EXCERPTED RECORDS ▸
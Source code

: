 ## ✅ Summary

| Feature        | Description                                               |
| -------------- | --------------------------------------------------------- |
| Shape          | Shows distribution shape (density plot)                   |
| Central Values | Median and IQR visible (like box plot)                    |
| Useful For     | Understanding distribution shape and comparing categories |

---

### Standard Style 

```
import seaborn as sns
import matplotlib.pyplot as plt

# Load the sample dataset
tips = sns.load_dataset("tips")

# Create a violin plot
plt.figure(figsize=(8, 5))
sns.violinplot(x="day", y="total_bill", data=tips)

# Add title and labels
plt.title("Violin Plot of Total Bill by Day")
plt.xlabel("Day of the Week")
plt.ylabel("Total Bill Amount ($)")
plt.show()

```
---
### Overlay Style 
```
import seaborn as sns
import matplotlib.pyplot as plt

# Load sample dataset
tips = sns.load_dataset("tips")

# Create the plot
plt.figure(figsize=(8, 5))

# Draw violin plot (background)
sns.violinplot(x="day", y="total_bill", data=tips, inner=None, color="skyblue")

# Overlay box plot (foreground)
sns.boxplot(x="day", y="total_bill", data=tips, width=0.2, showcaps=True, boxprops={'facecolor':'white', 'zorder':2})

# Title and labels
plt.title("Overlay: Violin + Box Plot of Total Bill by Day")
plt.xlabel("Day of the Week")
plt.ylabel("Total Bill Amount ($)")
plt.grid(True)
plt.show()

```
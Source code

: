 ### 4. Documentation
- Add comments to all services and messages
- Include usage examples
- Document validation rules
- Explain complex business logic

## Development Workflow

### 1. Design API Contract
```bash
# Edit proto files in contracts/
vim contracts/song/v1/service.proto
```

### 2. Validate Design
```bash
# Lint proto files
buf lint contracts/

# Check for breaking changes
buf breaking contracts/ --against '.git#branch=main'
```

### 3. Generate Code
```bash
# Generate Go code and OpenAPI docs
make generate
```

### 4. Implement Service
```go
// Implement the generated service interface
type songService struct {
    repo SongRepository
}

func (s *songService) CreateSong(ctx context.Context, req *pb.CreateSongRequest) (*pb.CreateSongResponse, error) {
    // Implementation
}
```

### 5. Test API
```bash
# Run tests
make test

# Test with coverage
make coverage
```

PROBLEM STATEMENT ▸ Please reproduce every record shown above, exactly as written.

SOLUTION TO THIS EXERCISE ▸
Source code

: ## ✅ Summary

| Feature        | Description                                               |
| -------------- | --------------------------------------------------------- |
| Shape          | Shows distribution shape (density plot)                   |
| Central Values | Median and IQR visible (like box plot)                    |
| Useful For     | Understanding distribution shape and comparing categories |

---

### Standard Style 

```
import seaborn as sns
import matplotlib.pyplot as plt

# Load the sample dataset
tips = sns.load_dataset("tips")

# Create a violin plot
plt.figure(figsize=(8, 5))
sns.violinplot(x="day", y="total_bill", data=tips)

# Add title and labels
plt.title("Violin Plot of Total Bill by Day")
plt.xlabel("Day of the Week")
plt.ylabel("Total Bill Amount ($)")
plt.show()

```
---
### Overlay Style 
```
import seaborn as sns
import matplotlib.pyplot as plt

# Load sample dataset
tips = sns.load_dataset("tips")

# Create the plot
plt.figure(figsize=(8, 5))

# Draw violin plot (background)
sns.violinplot(x="day", y="total_bill", data=tips, inner=None, color="skyblue")

# Overlay box plot (foreground)
sns.boxplot(x="day", y="total_bill", data=tips, width=0.2, showcaps=True, boxprops={'facecolor':'white', 'zorder':2})

# Title and labels
plt.title("Overlay: Violin + Box Plot of Total Bill by Day")
plt.xlabel("Day of the Week")
plt.ylabel("Total Bill Amount ($)")
plt.grid(True)
plt.show()

```
Source code

: ### 4. Documentation
- Add comments to all services and messages
- Include usage examples
- Document validation rules
- Explain complex business logic

## Development Workflow

### 1. Design API Contract
```bash
# Edit proto files in contracts/
vim contracts/song/v1/service.proto
```

### 2. Validate Design
```bash
# Lint proto files
buf lint contracts/

# Check for breaking changes
buf breaking contracts/ --against '.git#branch=main'
```

### 3. Generate Code
```bash
# Generate Go code and OpenAPI docs
make generate
```

### 4. Implement Service
```go
// Implement the generated service interface
type songService struct {
    repo SongRepository
}

func (s *songService) CreateSong(ctx context.Context, req *pb.CreateSongRequest) (*pb.CreateSongResponse, error) {
    // Implementation
}
```

### 5. Test API
```bash
# Run tests
make test

# Test with coverage
make coverage
```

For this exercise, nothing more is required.